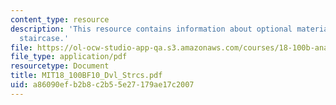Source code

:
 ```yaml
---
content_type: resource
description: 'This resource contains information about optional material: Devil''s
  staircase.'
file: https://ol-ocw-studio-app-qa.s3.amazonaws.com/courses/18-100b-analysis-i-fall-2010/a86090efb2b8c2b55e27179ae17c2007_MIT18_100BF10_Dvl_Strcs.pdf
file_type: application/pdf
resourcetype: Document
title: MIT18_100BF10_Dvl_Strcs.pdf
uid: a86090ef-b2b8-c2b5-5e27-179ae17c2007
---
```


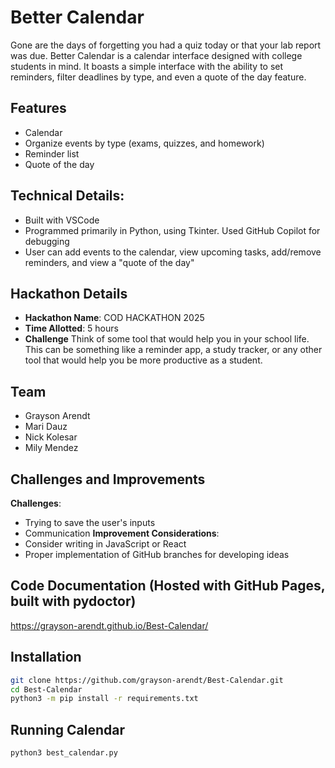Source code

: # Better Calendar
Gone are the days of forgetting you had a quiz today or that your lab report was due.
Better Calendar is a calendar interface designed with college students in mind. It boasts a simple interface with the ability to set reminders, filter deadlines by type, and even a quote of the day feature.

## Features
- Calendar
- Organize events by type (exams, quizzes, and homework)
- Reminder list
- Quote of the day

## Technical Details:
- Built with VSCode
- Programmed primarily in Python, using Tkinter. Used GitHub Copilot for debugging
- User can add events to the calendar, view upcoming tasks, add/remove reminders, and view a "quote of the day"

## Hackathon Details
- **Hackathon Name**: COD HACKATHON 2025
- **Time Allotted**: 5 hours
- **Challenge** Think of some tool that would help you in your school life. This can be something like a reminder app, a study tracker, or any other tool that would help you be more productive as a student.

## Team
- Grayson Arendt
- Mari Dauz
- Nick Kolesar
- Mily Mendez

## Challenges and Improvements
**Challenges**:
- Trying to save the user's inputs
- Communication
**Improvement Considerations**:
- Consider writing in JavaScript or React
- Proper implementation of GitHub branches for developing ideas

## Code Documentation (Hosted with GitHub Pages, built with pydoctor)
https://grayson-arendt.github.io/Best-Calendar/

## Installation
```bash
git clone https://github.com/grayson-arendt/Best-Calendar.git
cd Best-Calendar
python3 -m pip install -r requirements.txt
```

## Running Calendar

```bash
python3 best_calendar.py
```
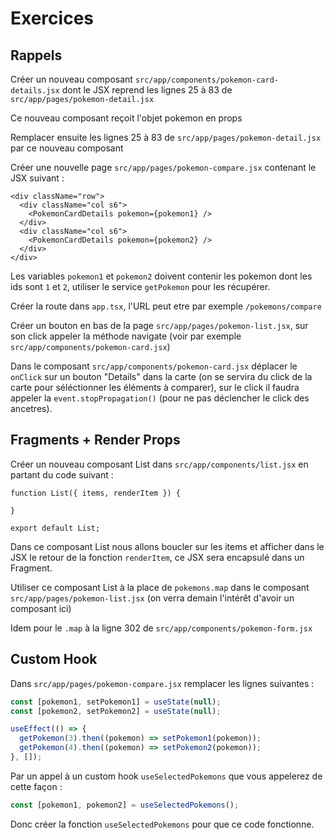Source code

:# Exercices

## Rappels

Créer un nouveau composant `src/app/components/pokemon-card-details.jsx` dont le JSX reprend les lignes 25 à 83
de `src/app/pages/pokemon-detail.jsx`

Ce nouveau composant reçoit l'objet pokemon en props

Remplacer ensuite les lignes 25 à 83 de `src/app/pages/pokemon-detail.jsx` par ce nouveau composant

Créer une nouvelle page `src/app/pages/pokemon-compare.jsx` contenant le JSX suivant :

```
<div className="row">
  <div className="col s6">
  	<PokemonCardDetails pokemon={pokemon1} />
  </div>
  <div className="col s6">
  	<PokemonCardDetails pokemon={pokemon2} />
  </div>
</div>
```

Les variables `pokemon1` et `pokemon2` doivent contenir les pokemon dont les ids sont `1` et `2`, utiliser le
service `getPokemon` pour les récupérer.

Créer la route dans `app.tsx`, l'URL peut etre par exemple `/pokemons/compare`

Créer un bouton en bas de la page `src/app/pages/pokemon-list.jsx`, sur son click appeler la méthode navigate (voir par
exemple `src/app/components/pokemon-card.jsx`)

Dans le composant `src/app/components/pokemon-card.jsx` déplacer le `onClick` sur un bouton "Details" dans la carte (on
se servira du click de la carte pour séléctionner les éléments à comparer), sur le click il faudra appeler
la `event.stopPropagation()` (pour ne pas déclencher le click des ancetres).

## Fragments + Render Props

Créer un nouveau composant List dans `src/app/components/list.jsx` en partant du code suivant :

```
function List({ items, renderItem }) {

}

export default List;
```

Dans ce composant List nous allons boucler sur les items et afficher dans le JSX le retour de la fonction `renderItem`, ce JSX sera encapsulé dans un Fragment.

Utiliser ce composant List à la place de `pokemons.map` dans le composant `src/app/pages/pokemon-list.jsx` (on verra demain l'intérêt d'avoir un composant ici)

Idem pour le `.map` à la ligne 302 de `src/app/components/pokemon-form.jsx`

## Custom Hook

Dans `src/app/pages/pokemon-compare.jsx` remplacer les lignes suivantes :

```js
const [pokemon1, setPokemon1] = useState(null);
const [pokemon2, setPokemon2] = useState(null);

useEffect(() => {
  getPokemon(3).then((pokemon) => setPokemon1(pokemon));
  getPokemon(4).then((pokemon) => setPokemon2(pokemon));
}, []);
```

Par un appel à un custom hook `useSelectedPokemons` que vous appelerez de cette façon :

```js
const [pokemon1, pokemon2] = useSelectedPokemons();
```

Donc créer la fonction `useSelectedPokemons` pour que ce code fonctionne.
--------------------
• Work to be completed
For each line in the data that contains the string "This", give a copy of that line.

• Finished exercise
description: 'This resource contains information about optional material: Devil''s
- **Challenge** Think of some tool that would help you in your school life. This can be something like a reminder app, a study tracker, or any other tool that would help you be more productive as a student.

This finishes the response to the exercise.